(Items from a dataset)

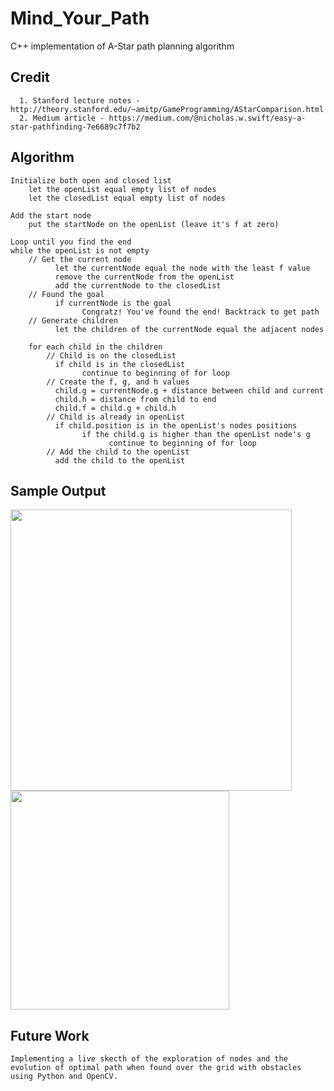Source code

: # Mind_Your_Path
C++ implementation of A-Star path planning algorithm

## Credit
      1. Stanford lecture notes - http://theory.stanford.edu/~amitp/GameProgramming/AStarComparison.html
      2. Medium article - https://medium.com/@nicholas.w.swift/easy-a-star-pathfinding-7e6689c7f7b2

## Algorithm


    Initialize both open and closed list
        let the openList equal empty list of nodes
        let the closedList equal empty list of nodes

    Add the start node
        put the startNode on the openList (leave it's f at zero)

    Loop until you find the end
    while the openList is not empty
        // Get the current node
              let the currentNode equal the node with the least f value
              remove the currentNode from the openList
              add the currentNode to the closedList
        // Found the goal
              if currentNode is the goal
                    Congratz! You've found the end! Backtrack to get path
        // Generate children
              let the children of the currentNode equal the adjacent nodes

        for each child in the children
            // Child is on the closedList
              if child is in the closedList
                    continue to beginning of for loop
            // Create the f, g, and h values
              child.g = currentNode.g + distance between child and current
              child.h = distance from child to end
              child.f = child.g + child.h
            // Child is already in openList
              if child.position is in the openList's nodes positions
                    if the child.g is higher than the openList node's g
                          continue to beginning of for loop
            // Add the child to the openList
              add the child to the openList



## Sample Output
<p float="left">
      <img src="https://user-images.githubusercontent.com/56740627/104080716-98053600-51de-11eb-9c56-d6465ea4e62d.gif" width="450"/> 
      <img src="https://user-images.githubusercontent.com/56740627/103736905-057a5200-4fa6-11eb-95ef-be1f6ba584e3.png" width="350"/> 
</p>

## Future Work
    Implementing a live skecth of the exploration of nodes and the evolution of optimal path when found over the grid with obstacles using Python and OpenCV.
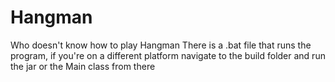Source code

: # Hangman
 Who doesn't know how to play Hangman
 There is a .bat file that runs the program, if you're on a different platform navigate to the build folder and run the jar or the Main class from there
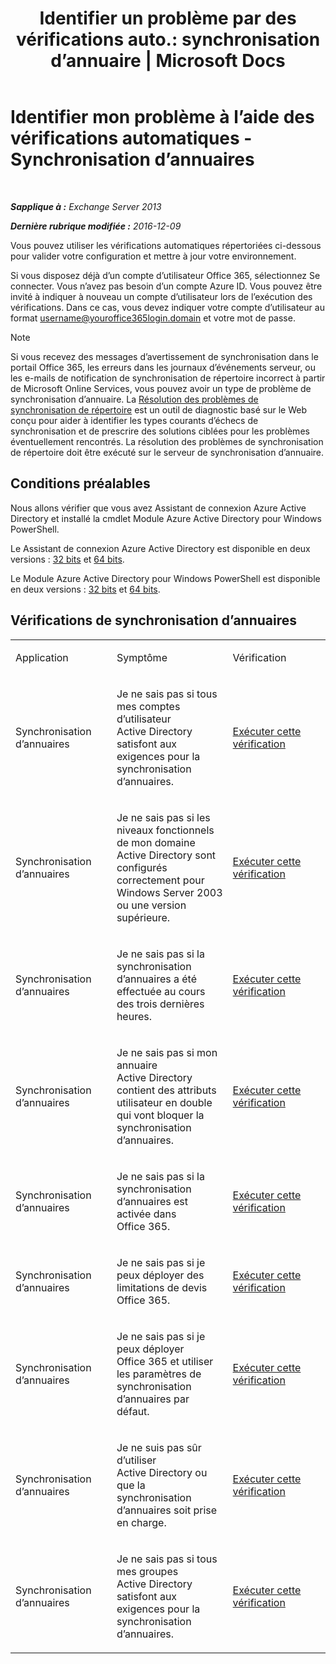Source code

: ﻿---
title: 'Identifier un problème par des vérifications auto.: synchronisation d’annuaire | Microsoft Docs'
TOCTitle: Identifier mon problème à l’aide des vérifications automatiques - Synchronisation d’annuaires
ms:assetid: e6ea900a-c382-444c-a8ce-54d392bfeca3
ms:mtpsurl: https://technet.microsoft.com/fr-fr/library/Dn793977(v=EXCHG.150)
ms:contentKeyID: 62632404
ms.date: 05/23/2018
mtps_version: v=EXCHG.150
ms.translationtype: MT
---

# Identifier mon problème à l’aide des vérifications automatiques - Synchronisation d’annuaires

 

_**Sapplique à :** Exchange Server 2013_

_**Dernière rubrique modifiée :** 2016-12-09_

Vous pouvez utiliser les vérifications automatiques répertoriées ci-dessous pour valider votre configuration et mettre à jour votre environnement.

Si vous disposez déjà d’un compte d’utilisateur Office 365, sélectionnez Se connecter. Vous n’avez pas besoin d’un compte Azure ID. Vous pouvez être invité à indiquer à nouveau un compte d’utilisateur lors de l’exécution des vérifications. Dans ce cas, vous devez indiquer votre compte d’utilisateur au format username@youroffice365login.domain et votre mot de passe.

> [!NOTE]
> Si vous recevez des messages d’avertissement de synchronisation dans le portail Office 365, les erreurs dans les journaux d’événements serveur, ou les e-mails de notification de synchronisation de répertoire incorrect à partir de Microsoft Online Services, vous pouvez avoir un type de problème de synchronisation d’annuaire. La <a href="https://aka.ms/dsup">Résolution des problèmes de synchronisation de répertoire</a> est un outil de diagnostic basé sur le Web conçu pour aider à identifier les types courants d’échecs de synchronisation et de prescrire des solutions ciblées pour les problèmes éventuellement rencontrés. La résolution des problèmes de synchronisation de répertoire doit être exécuté sur le serveur de synchronisation d’annuaire.


## Conditions préalables

Nous allons vérifier que vous avez Assistant de connexion Azure Active Directory et installé la cmdlet Module Azure Active Directory pour Windows PowerShell.

Le Assistant de connexion Azure Active Directory est disponible en deux versions : [32 bits](https://go.microsoft.com/fwlink/?linkid=286261) et [64 bits](https://go.microsoft.com/fwlink/?linkid=286262).

Le Module Azure Active Directory pour Windows PowerShell est disponible en deux versions : [32 bits](https://go.microsoft.com/fwlink/?linkid=286258) et [64 bits](https://go.microsoft.com/fwlink/?linkid=286259).

## Vérifications de synchronisation d’annuaires


<table>
<colgroup>
<col style="width: 33%" />
<col style="width: 33%" />
<col style="width: 33%" />
</colgroup>
<tbody>
<tr class="odd">
<td><p>Application</p></td>
<td><p>Symptôme</p></td>
<td><p>Vérification</p></td>
</tr>
<tr class="even">
<td><p>Synchronisation d’annuaires</p></td>
<td><p>Je ne sais pas si tous mes comptes d’utilisateur Active Directory satisfont aux exigences pour la synchronisation d’annuaires.</p></td>
<td><p><a href="https://go.microsoft.com/?linkid=9834884">Exécuter cette vérification</a></p></td>
</tr>
<tr class="odd">
<td><p>Synchronisation d’annuaires</p></td>
<td><p>Je ne sais pas si les niveaux fonctionnels de mon domaine Active Directory sont configurés correctement pour Windows Server 2003 ou une version supérieure.</p></td>
<td><p><a href="https://go.microsoft.com/?linkid=9834876">Exécuter cette vérification</a></p></td>
</tr>
<tr class="even">
<td><p>Synchronisation d’annuaires</p></td>
<td><p>Je ne sais pas si la synchronisation d’annuaires a été effectuée au cours des trois dernières heures.</p></td>
<td><p><a href="https://go.microsoft.com/?linkid=9834887">Exécuter cette vérification</a></p></td>
</tr>
<tr class="odd">
<td><p>Synchronisation d’annuaires</p></td>
<td><p>Je ne sais pas si mon annuaire Active Directory contient des attributs utilisateur en double qui vont bloquer la synchronisation d’annuaires.</p></td>
<td><p><a href="https://go.microsoft.com/?linkid=9834883">Exécuter cette vérification</a></p></td>
</tr>
<tr class="even">
<td><p>Synchronisation d’annuaires</p></td>
<td><p>Je ne sais pas si la synchronisation d’annuaires est activée dans Office 365.</p></td>
<td><p><a href="https://go.microsoft.com/?linkid=9834887">Exécuter cette vérification</a></p></td>
</tr>
<tr class="odd">
<td><p>Synchronisation d’annuaires</p></td>
<td><p>Je ne sais pas si je peux déployer des limitations de devis Office 365.</p></td>
<td><p><a href="https://go.microsoft.com/?linkid=9834920">Exécuter cette vérification</a></p></td>
</tr>
<tr class="even">
<td><p>Synchronisation d’annuaires</p></td>
<td><p>Je ne sais pas si je peux déployer Office 365 et utiliser les paramètres de synchronisation d’annuaires par défaut.</p></td>
<td><p><a href="https://go.microsoft.com/?linkid=9834876">Exécuter cette vérification</a></p></td>
</tr>
<tr class="odd">
<td><p>Synchronisation d’annuaires</p></td>
<td><p>Je ne suis pas sûr d’utiliser Active Directory ou que la synchronisation d’annuaires soit prise en charge.</p></td>
<td><p><a href="https://go.microsoft.com/?linkid=9834886">Exécuter cette vérification</a></p></td>
</tr>
<tr class="even">
<td><p>Synchronisation d’annuaires</p></td>
<td><p>Je ne sais pas si tous mes groupes Active Directory satisfont aux exigences pour la synchronisation d’annuaires.</p></td>
<td><p><a href="https://go.microsoft.com/?linkid=9834913">Exécuter cette vérification</a></p></td>
</tr>
</tbody>
</table>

> GOAL OF THE EXERCISE: Consider the entries above and return each line with the string "nodes".

> RESPONSE TO THE TASK:
        let the openList equal empty list of nodes
        let the closedList equal empty list of nodes
              let the children of the currentNode equal the adjacent nodes
              if child.position is in the openList's nodes positions
    Implementing a live skecth of the exploration of nodes and the evolution of optimal path when found over the grid with obstacles using Python and OpenCV.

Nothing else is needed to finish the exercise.